Let $z_{1}, z_{2} \in C_{1} + C_{2}$ and take $0 \leq \alpha \leq 1$. Furthermore, let $z_{1} = x_{1} + x_{2}$, where $x_{1} \in C_{1}, x_{2} \in C_{2}$ and $z_{2} = y_{1} + y_{2}$. Then

$$(1 – \alpha) z_{1} + \alpha z_{2} = (1 – \alpha)[x_{1} + x_{2}] + \alpha [y_{1} + y_{2}]$$

$$= [(1 – \alpha) x_{1} + \alpha y_{1}] + [(1 – \alpha) x_{2} + \alpha y_{2}] \in C_{1} + C_{2},$$

because sets $C_{1}$ and $C_{2}$ are convex.

 

The sum from Example 7 is called the Minkowski sum of convex sets.
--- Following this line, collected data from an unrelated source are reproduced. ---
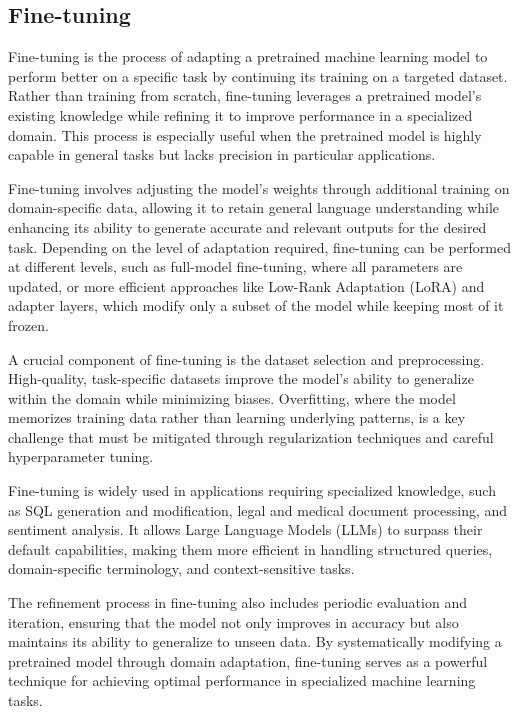     \subsection{Fine-tuning}
    Fine-tuning is the process of adapting a pretrained machine learning model to perform better on a specific task by continuing its training on a targeted dataset. Rather than training from scratch, fine-tuning leverages a pretrained model’s existing knowledge while refining it to improve performance in a specialized domain. This process is especially useful when the pretrained model is highly capable in general tasks but lacks precision in particular applications.

    Fine-tuning involves adjusting the model's weights through additional training on domain-specific data, allowing it to retain general language understanding while enhancing its ability to generate accurate and relevant outputs for the desired task. Depending on the level of adaptation required, fine-tuning can be performed at different levels, such as full-model fine-tuning, where all parameters are updated, or more efficient approaches like Low-Rank Adaptation (LoRA) and adapter layers, which modify only a subset of the model while keeping most of it frozen.

    A crucial component of fine-tuning is the dataset selection and preprocessing. High-quality, task-specific datasets improve the model’s ability to generalize within the domain while minimizing biases. Overfitting, where the model memorizes training data rather than learning underlying patterns, is a key challenge that must be mitigated through regularization techniques and careful hyperparameter tuning.

    Fine-tuning is widely used in applications requiring specialized knowledge, such as SQL generation and modification, legal and medical document processing, and sentiment analysis. It allows Large Language Models (LLMs) to surpass their default capabilities, making them more efficient in handling structured queries, domain-specific terminology, and context-sensitive tasks.

    The refinement process in fine-tuning also includes periodic evaluation and iteration, ensuring that the model not only improves in accuracy but also maintains its ability to generalize to unseen data. By systematically modifying a pretrained model through domain adaptation, fine-tuning serves as a powerful technique for achieving optimal performance in specialized machine learning tasks.
    \cite{levcraigfinetuning}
When $C_{2} = \{c\}$ is a singleton, we write the set $C_{1} + \{c\}$ as $C_{1} + c$ and call it the translation of $C_{1}$.

 

Example 8: Let $A \subseteq \mathbb{R^n}$ be a set and $\alpha \in \mathbb{R}$. We define the scaling $\alpha A \subseteq \mathbb{R^n}$ as

$$\alpha A = \{\alpha x : x \in A\}.$$

When $\alpha > 0$, the set $\alpha A$ is called a dilation of $A$.

Try to prove that if $A$ is convex, then for any $\alpha \in \mathbb{R}$ the set $\alpha A$ is convex.

 

Convex hull

 

Definition: Let $S \subseteq \mathbb{R^n}$. A set of all convex combinations of points from $S$, denoted by $conv S$ is called the convex hull of $S$.

Obviously, a convex hull is a convex set. Moreover, the convex hull of a set $S$ is the smallest convex set which includes $S$.

 

 

 

Some other properties of a convex hull:

$S \subset conv S$

$\forall S’, S’$  convex, $S \subset S’ \rightarrow$ conv$S \subset S’$

Furthermore, any closed convex set $S$ can be written as the convex hull of a possibly infinite set of points $P$: $S =$hull$(T)$.

Indeed, if $S$ is a closed convex set, it is the convex hull of itself.